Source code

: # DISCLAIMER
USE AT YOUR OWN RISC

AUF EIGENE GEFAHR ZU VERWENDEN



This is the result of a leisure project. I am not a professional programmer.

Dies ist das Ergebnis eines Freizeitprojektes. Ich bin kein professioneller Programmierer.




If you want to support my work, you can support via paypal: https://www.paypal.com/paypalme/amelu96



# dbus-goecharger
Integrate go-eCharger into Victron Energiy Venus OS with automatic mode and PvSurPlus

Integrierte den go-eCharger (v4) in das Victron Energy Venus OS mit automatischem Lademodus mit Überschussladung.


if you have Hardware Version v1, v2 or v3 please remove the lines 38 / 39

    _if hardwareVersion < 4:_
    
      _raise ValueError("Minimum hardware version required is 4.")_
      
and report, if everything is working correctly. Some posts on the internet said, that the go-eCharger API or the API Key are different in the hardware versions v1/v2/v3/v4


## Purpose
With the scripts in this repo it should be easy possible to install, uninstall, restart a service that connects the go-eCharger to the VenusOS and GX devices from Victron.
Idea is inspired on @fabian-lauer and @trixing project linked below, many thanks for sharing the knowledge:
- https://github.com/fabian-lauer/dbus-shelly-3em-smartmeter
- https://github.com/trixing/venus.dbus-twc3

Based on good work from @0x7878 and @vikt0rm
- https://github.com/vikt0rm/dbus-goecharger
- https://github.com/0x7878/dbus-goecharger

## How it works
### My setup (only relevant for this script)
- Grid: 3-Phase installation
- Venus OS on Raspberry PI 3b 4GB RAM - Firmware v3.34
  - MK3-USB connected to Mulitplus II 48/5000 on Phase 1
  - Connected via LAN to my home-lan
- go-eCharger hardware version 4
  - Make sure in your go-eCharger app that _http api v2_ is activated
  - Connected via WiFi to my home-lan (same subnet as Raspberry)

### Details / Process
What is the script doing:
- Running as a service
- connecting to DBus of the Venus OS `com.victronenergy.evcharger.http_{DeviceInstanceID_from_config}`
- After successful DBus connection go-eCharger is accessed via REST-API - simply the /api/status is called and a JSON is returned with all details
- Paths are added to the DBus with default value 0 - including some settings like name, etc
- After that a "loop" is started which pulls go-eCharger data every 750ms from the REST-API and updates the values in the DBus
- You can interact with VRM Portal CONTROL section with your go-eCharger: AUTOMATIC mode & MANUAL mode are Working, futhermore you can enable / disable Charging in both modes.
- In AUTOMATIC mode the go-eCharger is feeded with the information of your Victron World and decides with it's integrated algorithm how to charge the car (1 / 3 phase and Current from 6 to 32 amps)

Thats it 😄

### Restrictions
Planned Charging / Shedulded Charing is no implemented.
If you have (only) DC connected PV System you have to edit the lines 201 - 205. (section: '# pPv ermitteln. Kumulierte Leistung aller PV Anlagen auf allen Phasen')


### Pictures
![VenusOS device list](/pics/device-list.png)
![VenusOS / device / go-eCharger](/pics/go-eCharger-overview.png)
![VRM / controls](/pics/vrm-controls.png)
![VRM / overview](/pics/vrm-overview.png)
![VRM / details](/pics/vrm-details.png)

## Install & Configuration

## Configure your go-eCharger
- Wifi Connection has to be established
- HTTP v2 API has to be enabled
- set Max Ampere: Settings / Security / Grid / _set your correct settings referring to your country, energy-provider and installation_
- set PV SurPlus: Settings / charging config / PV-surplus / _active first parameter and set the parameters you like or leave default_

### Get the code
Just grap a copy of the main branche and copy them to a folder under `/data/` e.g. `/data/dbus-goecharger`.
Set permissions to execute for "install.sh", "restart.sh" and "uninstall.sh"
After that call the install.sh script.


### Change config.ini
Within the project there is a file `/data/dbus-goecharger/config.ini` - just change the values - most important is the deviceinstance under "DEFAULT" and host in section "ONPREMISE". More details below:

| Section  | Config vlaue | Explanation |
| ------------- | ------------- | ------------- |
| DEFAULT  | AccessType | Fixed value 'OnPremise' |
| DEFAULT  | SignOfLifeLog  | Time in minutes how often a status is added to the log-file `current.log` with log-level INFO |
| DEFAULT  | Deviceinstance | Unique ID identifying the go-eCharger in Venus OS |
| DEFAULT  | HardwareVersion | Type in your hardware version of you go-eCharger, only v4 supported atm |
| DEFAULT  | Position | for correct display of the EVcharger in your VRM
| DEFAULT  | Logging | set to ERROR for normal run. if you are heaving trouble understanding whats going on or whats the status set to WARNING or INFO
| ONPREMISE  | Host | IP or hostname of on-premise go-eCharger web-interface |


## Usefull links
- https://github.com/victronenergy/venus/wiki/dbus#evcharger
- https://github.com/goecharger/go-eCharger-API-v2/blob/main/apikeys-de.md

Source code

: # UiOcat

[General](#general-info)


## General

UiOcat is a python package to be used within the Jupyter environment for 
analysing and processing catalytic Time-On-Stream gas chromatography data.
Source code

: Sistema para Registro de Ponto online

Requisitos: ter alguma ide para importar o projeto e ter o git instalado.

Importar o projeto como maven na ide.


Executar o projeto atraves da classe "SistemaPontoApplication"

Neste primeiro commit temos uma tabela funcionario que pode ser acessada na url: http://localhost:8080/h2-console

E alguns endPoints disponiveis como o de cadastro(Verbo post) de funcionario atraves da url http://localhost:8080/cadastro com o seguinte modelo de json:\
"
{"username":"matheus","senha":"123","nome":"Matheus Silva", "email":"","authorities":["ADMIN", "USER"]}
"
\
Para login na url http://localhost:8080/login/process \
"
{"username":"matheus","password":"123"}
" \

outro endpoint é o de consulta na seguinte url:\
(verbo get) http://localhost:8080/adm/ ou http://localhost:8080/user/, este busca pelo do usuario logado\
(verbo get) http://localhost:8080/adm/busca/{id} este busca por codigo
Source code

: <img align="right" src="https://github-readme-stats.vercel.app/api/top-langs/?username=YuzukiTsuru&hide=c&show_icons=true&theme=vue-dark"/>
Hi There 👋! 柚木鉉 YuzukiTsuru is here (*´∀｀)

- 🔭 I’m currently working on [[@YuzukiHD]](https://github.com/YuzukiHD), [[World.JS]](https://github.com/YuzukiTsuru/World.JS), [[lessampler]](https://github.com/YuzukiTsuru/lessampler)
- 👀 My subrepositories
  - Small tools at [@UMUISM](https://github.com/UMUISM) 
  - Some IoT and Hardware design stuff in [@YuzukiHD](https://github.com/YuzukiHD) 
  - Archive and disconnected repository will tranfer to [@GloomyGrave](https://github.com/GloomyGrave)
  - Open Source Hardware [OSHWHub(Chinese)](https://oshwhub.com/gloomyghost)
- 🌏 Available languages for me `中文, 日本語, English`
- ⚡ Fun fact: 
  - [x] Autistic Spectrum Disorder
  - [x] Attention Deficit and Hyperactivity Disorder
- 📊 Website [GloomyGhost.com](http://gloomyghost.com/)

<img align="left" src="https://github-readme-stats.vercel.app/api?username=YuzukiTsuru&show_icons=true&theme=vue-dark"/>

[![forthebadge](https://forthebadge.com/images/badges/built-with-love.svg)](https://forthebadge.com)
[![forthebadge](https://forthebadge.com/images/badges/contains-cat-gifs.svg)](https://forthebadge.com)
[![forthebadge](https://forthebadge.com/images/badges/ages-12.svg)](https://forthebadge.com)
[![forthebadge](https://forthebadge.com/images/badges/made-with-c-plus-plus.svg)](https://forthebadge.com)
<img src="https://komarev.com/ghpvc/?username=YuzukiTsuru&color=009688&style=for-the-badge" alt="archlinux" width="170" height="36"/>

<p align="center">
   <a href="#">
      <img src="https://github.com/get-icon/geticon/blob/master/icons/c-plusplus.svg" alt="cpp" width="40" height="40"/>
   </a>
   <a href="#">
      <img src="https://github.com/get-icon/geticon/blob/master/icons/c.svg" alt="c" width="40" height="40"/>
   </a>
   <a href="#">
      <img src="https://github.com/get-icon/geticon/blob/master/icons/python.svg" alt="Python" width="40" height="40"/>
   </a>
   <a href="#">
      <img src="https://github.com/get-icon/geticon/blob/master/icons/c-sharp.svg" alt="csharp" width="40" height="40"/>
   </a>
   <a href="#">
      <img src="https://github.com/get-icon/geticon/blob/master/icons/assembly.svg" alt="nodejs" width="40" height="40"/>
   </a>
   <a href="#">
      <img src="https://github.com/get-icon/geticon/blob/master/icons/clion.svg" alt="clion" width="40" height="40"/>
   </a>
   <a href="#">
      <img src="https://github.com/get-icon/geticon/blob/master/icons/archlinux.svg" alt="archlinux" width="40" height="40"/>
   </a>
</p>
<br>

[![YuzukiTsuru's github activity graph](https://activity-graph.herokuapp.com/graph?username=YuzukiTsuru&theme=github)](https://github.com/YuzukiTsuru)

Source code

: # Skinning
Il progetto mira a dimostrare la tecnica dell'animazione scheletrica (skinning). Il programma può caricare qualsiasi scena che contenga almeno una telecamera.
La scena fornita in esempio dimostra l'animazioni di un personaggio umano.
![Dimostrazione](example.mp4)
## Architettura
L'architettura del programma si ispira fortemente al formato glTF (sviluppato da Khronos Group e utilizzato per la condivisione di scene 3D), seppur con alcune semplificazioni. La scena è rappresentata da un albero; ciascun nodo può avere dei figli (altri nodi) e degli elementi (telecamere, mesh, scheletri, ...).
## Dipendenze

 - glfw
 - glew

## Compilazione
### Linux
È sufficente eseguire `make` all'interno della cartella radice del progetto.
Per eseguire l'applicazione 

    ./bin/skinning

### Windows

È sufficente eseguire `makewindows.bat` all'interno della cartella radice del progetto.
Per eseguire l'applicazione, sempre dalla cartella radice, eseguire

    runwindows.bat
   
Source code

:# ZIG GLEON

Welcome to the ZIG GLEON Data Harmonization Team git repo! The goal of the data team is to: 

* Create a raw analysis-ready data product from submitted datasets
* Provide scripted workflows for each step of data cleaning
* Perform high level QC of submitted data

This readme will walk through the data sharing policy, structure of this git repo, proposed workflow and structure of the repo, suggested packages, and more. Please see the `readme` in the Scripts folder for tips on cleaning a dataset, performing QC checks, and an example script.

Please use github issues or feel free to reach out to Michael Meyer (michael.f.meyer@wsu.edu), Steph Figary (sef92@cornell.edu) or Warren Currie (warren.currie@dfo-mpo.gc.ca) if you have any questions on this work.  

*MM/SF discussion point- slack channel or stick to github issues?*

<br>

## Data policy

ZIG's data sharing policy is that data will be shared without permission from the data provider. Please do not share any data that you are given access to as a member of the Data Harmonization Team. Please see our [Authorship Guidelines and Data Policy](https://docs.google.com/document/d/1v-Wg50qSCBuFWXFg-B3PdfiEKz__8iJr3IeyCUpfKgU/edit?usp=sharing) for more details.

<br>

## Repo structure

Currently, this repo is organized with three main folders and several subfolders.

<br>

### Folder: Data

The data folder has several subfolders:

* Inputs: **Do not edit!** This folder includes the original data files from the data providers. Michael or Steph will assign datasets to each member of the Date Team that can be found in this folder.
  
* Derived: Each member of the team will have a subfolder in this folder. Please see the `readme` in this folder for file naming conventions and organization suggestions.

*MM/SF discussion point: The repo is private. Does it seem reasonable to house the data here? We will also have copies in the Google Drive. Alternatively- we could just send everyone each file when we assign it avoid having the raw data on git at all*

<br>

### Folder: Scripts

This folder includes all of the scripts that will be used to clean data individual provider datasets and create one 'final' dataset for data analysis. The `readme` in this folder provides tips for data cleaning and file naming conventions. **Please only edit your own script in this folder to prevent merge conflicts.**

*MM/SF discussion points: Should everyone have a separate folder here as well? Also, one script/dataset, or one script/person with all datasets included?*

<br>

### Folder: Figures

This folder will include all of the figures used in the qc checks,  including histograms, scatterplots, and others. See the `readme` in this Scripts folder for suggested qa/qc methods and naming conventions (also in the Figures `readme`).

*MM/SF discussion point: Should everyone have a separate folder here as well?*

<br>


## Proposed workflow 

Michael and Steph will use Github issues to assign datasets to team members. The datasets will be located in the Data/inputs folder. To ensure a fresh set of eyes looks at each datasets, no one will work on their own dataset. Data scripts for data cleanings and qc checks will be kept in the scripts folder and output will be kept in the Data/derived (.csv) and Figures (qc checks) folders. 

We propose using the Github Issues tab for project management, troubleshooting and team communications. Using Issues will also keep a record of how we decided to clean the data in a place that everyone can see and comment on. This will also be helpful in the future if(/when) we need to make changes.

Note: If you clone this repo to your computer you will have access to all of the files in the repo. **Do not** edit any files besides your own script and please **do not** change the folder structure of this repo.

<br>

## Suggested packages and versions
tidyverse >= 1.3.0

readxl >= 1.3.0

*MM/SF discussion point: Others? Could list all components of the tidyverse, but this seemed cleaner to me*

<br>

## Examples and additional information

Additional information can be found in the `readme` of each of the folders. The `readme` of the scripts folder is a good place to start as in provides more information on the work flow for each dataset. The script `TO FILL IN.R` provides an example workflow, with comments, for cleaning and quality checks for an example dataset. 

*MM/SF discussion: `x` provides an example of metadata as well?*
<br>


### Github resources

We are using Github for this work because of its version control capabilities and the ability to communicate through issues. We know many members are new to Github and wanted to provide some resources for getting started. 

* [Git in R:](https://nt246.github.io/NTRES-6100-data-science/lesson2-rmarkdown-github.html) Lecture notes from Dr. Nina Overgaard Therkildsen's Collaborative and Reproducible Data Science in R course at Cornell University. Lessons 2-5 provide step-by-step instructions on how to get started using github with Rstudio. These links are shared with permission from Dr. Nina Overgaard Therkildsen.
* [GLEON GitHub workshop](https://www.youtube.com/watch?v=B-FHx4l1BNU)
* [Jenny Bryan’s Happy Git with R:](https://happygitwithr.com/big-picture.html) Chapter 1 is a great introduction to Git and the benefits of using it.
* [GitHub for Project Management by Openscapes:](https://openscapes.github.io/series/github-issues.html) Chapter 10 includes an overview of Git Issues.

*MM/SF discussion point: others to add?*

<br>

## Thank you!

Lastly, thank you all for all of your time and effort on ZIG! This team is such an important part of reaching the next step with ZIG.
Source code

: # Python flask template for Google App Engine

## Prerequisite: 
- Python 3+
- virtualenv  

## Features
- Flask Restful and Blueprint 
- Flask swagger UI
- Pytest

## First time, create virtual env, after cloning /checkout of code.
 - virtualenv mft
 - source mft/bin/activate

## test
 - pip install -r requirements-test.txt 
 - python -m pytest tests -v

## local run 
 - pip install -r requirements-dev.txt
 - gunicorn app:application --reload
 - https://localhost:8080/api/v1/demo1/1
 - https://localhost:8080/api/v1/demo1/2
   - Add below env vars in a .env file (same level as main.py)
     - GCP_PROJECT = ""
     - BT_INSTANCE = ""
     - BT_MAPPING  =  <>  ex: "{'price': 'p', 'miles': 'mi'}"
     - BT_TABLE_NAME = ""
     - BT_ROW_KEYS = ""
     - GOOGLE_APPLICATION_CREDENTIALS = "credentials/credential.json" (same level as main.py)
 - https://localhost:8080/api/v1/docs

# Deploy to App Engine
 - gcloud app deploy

******************************

Within the material above, the line with "What is the" opens the range and the line with "- After successful" closes it; reproduce that range word for word.

What is the script doing:
- Running as a service
- connecting to DBus of the Venus OS `com.victronenergy.evcharger.http_{DeviceInstanceID_from_config}`
- After successful DBus connection go-eCharger is accessed via REST-API - simply the /api/status is called and a JSON is returned with all details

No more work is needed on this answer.